The Pacific Northwest is shrouded in smoke from dozens of wildfires burning in Oregon, Washington and California. It’s a huge economic, ecological, safety and health disaster for millions of residents. Every aspect of life is impacted, including the freight transportation sector.

On Monday, Alaska Airlines suspended operations for 24 hours between Monday and Tuesday afternoons at Portland International Airport (PDX) in Oregon, and Spokane, Washington. Visibility was terrible, less than half a mile in some areas, but that wasn’t why Alaska and its Horizon Airlines subsidiary shut down. The primary reason was concern for employee and customer safety.
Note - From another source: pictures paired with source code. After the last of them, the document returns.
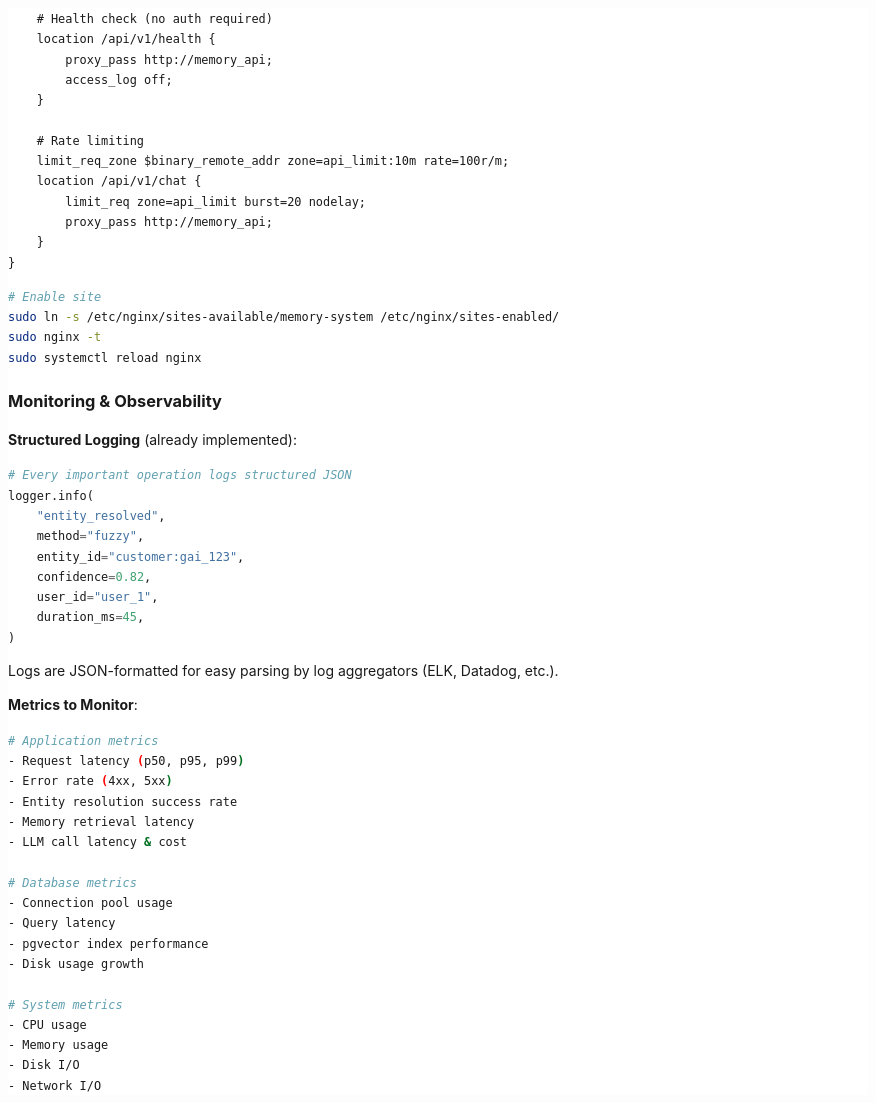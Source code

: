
 ```nginx
    # Health check (no auth required)
    location /api/v1/health {
        proxy_pass http://memory_api;
        access_log off;
    }

    # Rate limiting
    limit_req_zone $binary_remote_addr zone=api_limit:10m rate=100r/m;
    location /api/v1/chat {
        limit_req zone=api_limit burst=20 nodelay;
        proxy_pass http://memory_api;
    }
}
```

```bash
# Enable site
sudo ln -s /etc/nginx/sites-available/memory-system /etc/nginx/sites-enabled/
sudo nginx -t
sudo systemctl reload nginx
```

### Monitoring & Observability

**Structured Logging** (already implemented):

```python
# Every important operation logs structured JSON
logger.info(
    "entity_resolved",
    method="fuzzy",
    entity_id="customer:gai_123",
    confidence=0.82,
    user_id="user_1",
    duration_ms=45,
)
```

Logs are JSON-formatted for easy parsing by log aggregators (ELK, Datadog, etc.).

**Metrics to Monitor**:

```bash
# Application metrics
- Request latency (p50, p95, p99)
- Error rate (4xx, 5xx)
- Entity resolution success rate
- Memory retrieval latency
- LLM call latency & cost

# Database metrics
- Connection pool usage
- Query latency
- pgvector index performance
- Disk usage growth

# System metrics
- CPU usage
- Memory usage
- Disk I/O
- Network I/O
```
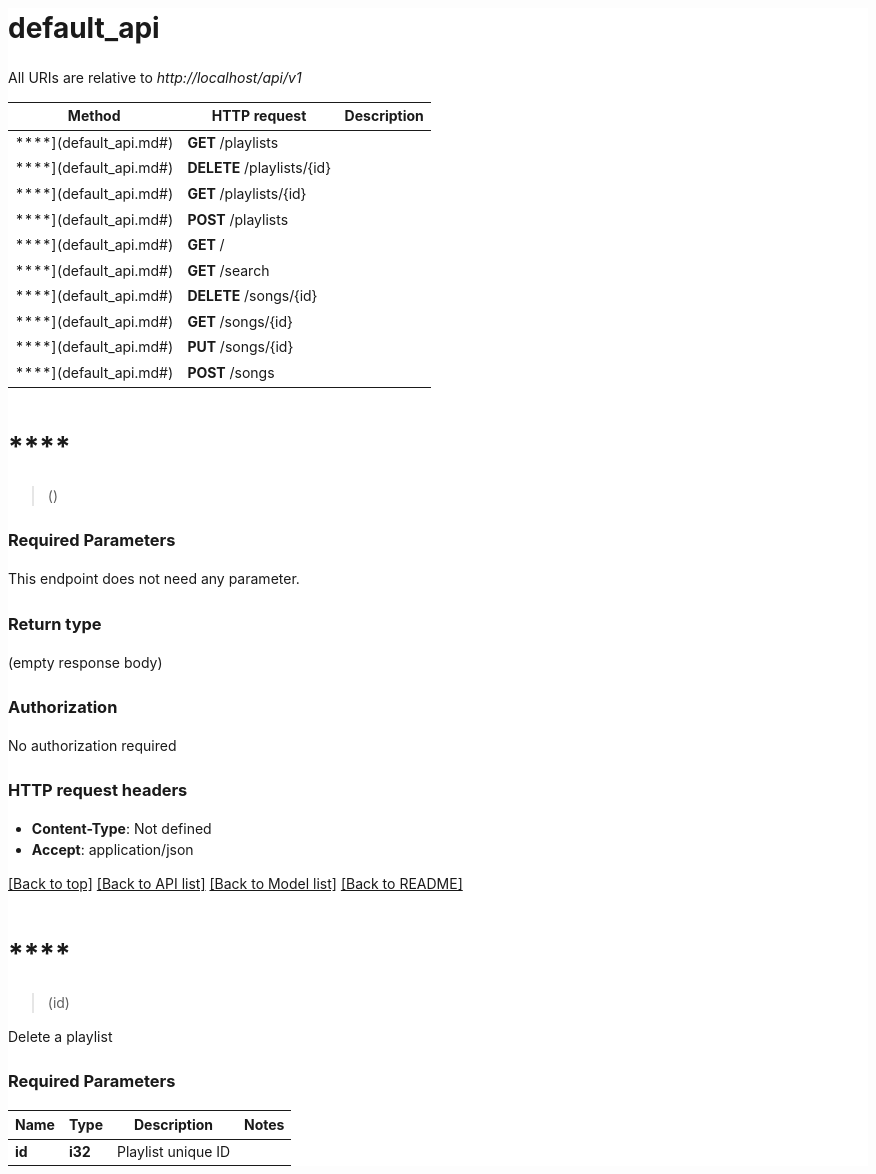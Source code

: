 # default_api

All URIs are relative to *http://localhost/api/v1*

Method | HTTP request | Description
------------- | ------------- | -------------
****](default_api.md#) | **GET** /playlists | 
****](default_api.md#) | **DELETE** /playlists/{id} | 
****](default_api.md#) | **GET** /playlists/{id} | 
****](default_api.md#) | **POST** /playlists | 
****](default_api.md#) | **GET** / | 
****](default_api.md#) | **GET** /search | 
****](default_api.md#) | **DELETE** /songs/{id} | 
****](default_api.md#) | **GET** /songs/{id} | 
****](default_api.md#) | **PUT** /songs/{id} | 
****](default_api.md#) | **POST** /songs | 


# ****
> ()


### Required Parameters
This endpoint does not need any parameter.

### Return type

 (empty response body)

### Authorization

No authorization required

### HTTP request headers

 - **Content-Type**: Not defined
 - **Accept**: application/json

[[Back to top]](#) [[Back to API list]](../README.md#documentation-for-api-endpoints) [[Back to Model list]](../README.md#documentation-for-models) [[Back to README]](../README.md)

# ****
> (id)


Delete a playlist

### Required Parameters

Name | Type | Description  | Notes
------------- | ------------- | ------------- | -------------
  **id** | **i32**| Playlist unique ID | 
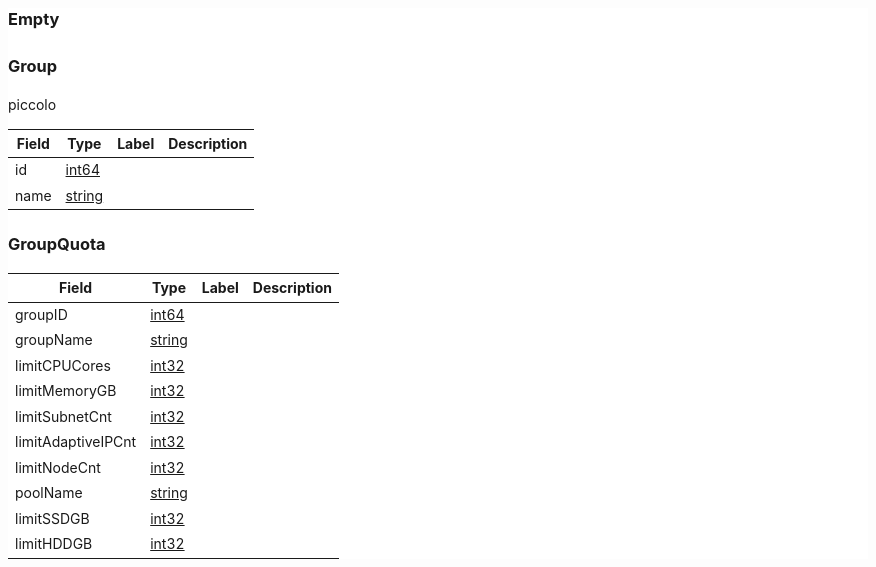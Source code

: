 




<a name="MsgType.Empty"></a>

### Empty







<a name="MsgType.Group"></a>

### Group
piccolo


| Field | Type | Label | Description |
| ----- | ---- | ----- | ----------- |
| id | [int64](#int64) |  |  |
| name | [string](#string) |  |  |






<a name="MsgType.GroupQuota"></a>

### GroupQuota



| Field | Type | Label | Description |
| ----- | ---- | ----- | ----------- |
| groupID | [int64](#int64) |  |  |
| groupName | [string](#string) |  |  |
| limitCPUCores | [int32](#int32) |  |  |
| limitMemoryGB | [int32](#int32) |  |  |
| limitSubnetCnt | [int32](#int32) |  |  |
| limitAdaptiveIPCnt | [int32](#int32) |  |  |
| limitNodeCnt | [int32](#int32) |  |  |
| poolName | [string](#string) |  |  |
| limitSSDGB | [int32](#int32) |  |  |
| limitHDDGB | [int32](#int32) |  |  |





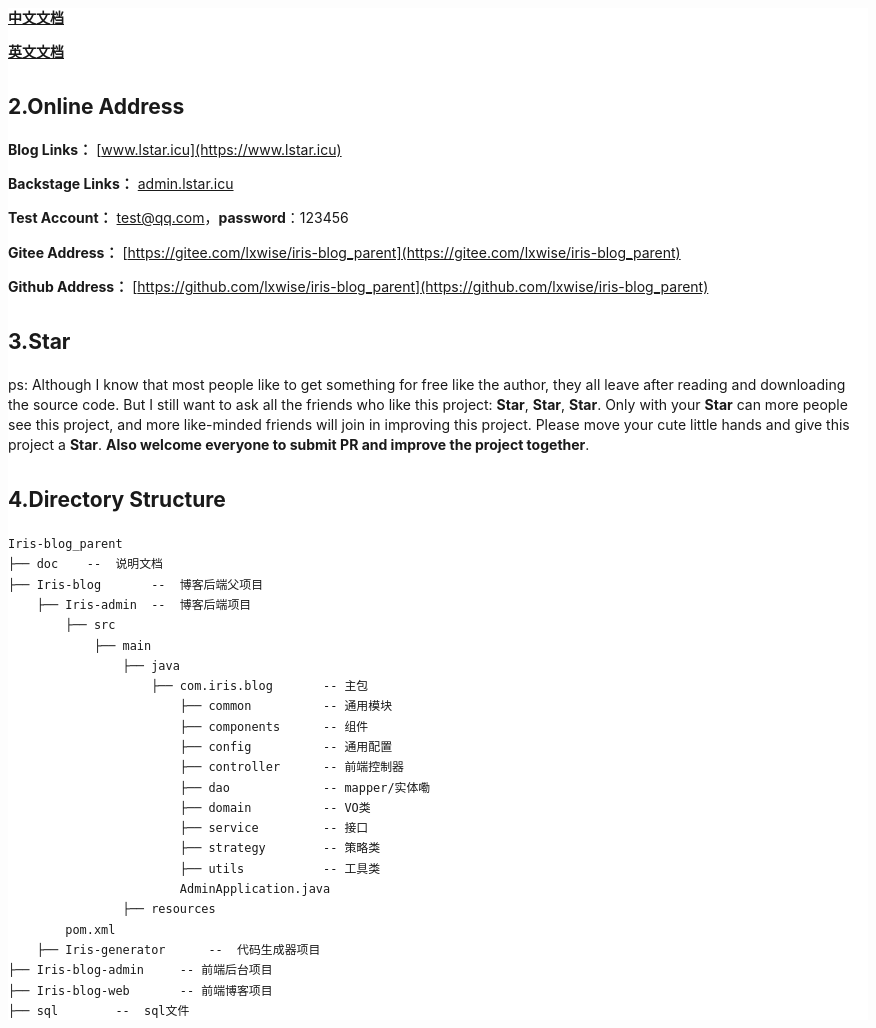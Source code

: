 


[**中文文档**](https://gitee.com/lxwise/iris-blog_parent)

[**英文文档**](https://gitee.com/lxwise/iris-blog_parent/blob/master/README.en.md)

## 2.Online Address

**Blog Links：** [www.lstar.icu](https://www.lstar.icu)

**Backstage Links：** [admin.lstar.icu](https://admin.lstar.icu)

**Test Account：** test@qq.com，**password**：123456

**Gitee Address：** [https://gitee.com/lxwise/iris-blog_parent](https://gitee.com/lxwise/iris-blog_parent)

**Github Address：** [https://github.com/lxwise/iris-blog_parent](https://github.com/lxwise/iris-blog_parent)

## 3.Star

ps: Although I know that most people like to get something for free like the author, they all leave after reading and downloading the source code. But I still want to ask all the friends who like this project: **Star**, **Star**, **Star**. Only with your **Star** can more people see this project, and more like-minded friends will join in improving this project. Please move your cute little hands and give this project a **Star**. **Also welcome everyone to submit PR and improve the project together**.

## 4.Directory Structure

```
Iris-blog_parent
├── doc    --  说明文档
├── Iris-blog       --  博客后端父项目
	├── Iris-admin  --  博客后端项目
		├── src
			├── main
				├── java
					├── com.iris.blog  		-- 主包
						├── common			-- 通用模块
						├── components		-- 组件
						├── config			-- 通用配置
						├── controller		-- 前端控制器
						├── dao				-- mapper/实体嘞
						├── domain			-- VO类
						├── service			-- 接口
						├── strategy		-- 策略类
						├── utils			-- 工具类
						AdminApplication.java
				├── resources
		pom.xml
	├── Iris-generator		--  代码生成器项目
├── Iris-blog-admin		-- 前端后台项目        
├── Iris-blog-web       -- 前端博客项目
├── sql        --  sql文件
```
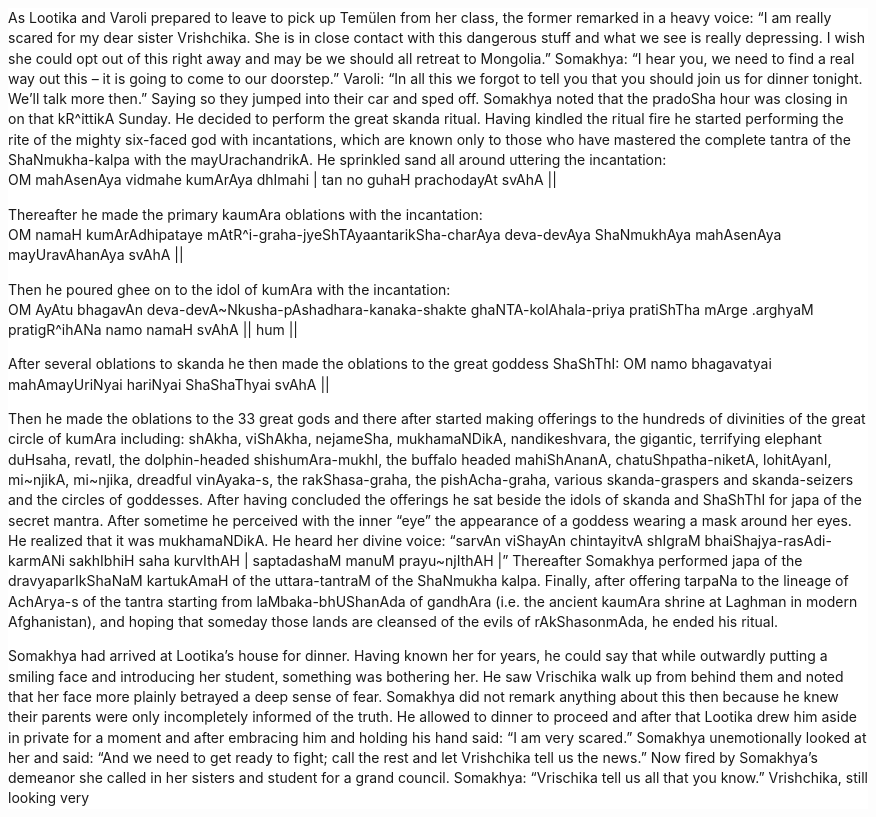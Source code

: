 As Lootika and Varoli prepared to leave to pick up Temülen from her
class, the former remarked in a heavy voice: “I am really scared for my
dear sister Vrishchika. She is in close contact with this dangerous
stuff and what we see is really depressing. I wish she could opt out of
this right away and may be we should all retreat to Mongolia.” Somakhya:
“I hear you, we need to find a real way out this – it is going to come
to our doorstep.” Varoli: “In all this we forgot to tell you that you
should join us for dinner tonight. We’ll talk more then.” Saying so they
jumped into their car and sped off. Somakhya noted that the pradoSha
hour was closing in on that kR^ittikA Sunday. He decided to perform the
great skanda ritual. Having kindled the ritual fire he started
performing the rite of the mighty six-faced god with incantations, which
are known only to those who have mastered the complete tantra of the
ShaNmukha-kalpa with the mayUrachandrikA. He sprinkled sand all around
uttering the incantation:  
OM mahAsenAya vidmahe kumArAya dhImahi | tan no guhaH prachodayAt svAhA
||

Thereafter he made the primary kaumAra oblations with the incantation:  
OM namaH kumArAdhipataye mAtR^i-graha-jyeShTAyaantarikSha-charAya
deva-devAya ShaNmukhAya mahAsenAya mayUravAhanAya svAhA ||

Then he poured ghee on to the idol of kumAra with the incantation:  
OM AyAtu bhagavAn deva-devA\~Nkusha-pAshadhara-kanaka-shakte
ghaNTA-kolAhala-priya pratiShTha mArge .arghyaM pratigR^ihANa namo namaH
svAhA || hum ||

After several oblations to skanda he then made the oblations to the
great goddess ShaShThI: OM namo bhagavatyai mahAmayUriNyai hariNyai
ShaShaThyai svAhA ||

Then he made the oblations to the 33 great gods and there after started
making offerings to the hundreds of divinities of the great circle of
kumAra including: shAkha, viShAkha, nejameSha, mukhamaNDikA,
nandikeshvara, the gigantic, terrifying elephant duHsaha, revatI, the
dolphin-headed shishumAra-mukhI, the buffalo headed mahiShAnanA,
chatuShpatha-niketA, lohitAyanI, mi\~njikA, mi\~njika, dreadful
vinAyaka-s, the rakShasa-graha, the pishAcha-graha, various
skanda-graspers and skanda-seizers and the circles of goddesses. After
having concluded the offerings he sat beside the idols of skanda and
ShaShThI for japa of the secret mantra. After sometime he perceived with
the inner “eye” the appearance of a goddess wearing a mask around her
eyes. He realized that it was mukhamaNDikA. He heard her divine voice:
“sarvAn viShayAn chintayitvA shIgraM bhaiShajya-rasAdi- karmANi
sakhIbhiH saha kurvIthAH | saptadashaM manuM prayu\~njIthAH |”
Thereafter Somakhya performed japa of the dravyaparIkShaNaM kartukAmaH
of the uttara-tantraM of the ShaNmukha kalpa. Finally, after offering
tarpaNa to the lineage of AchArya-s of the tantra starting from
laMbaka-bhUShanAda of gandhAra (i.e. the ancient kaumAra shrine at
Laghman in modern Afghanistan), and hoping that someday those lands are
cleansed of the evils of rAkShasonmAda, he ended his ritual.

Somakhya had arrived at Lootika’s house for dinner. Having known her for
years, he could say that while outwardly putting a smiling face and
introducing her student, something was bothering her. He saw Vrischika
walk up from behind them and noted that her face more plainly betrayed a
deep sense of fear. Somakhya did not remark anything about this then
because he knew their parents were only incompletely informed of the
truth. He allowed to dinner to proceed and after that Lootika drew him
aside in private for a moment and after embracing him and holding his
hand said: “I am very scared.” Somakhya unemotionally looked at her and
said: “And we need to get ready to fight; call the rest and let
Vrishchika tell us the news.” Now fired by Somakhya’s demeanor she
called in her sisters and student for a grand council. Somakhya:
“Vrischika tell us all that you know.” Vrishchika, still looking very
“The 24-hour suspension of flights allowed us time to implement a new safety protocol that directs our employees to work a reduced number of hours outside when there’s poor air quality. … Our employees’ exposure over the course of their shifts will be limited to keep their air intake below unhealthy levels. To help keep them safe, they will have access to personal protective equipment, such as N95 masks,” the airline said on its blog.

Air quality readings in the Portland metropolitan area are rated as extremely hazardous, giving the region the dubious distinction of having the worst air pollution in the world. 

Alaska Air’s decision to curtail exposure for employees is similar to the Portland IKEA store shutting down so workers didn’t have to brave the poor air getting to work and Waste Connections canceling trash pickup in Vancouver, Washington, for three consecutive days. Meanwhile, Amazon, FedEx, UPS and U.S. Postal Service drivers are making their rounds.

Transportation and delivery companies are mostly managing through the situation with little disruption, but a couple of cargo flights at PDX were diverted, and areas in fire zones aren’t reachable for parcel delivery.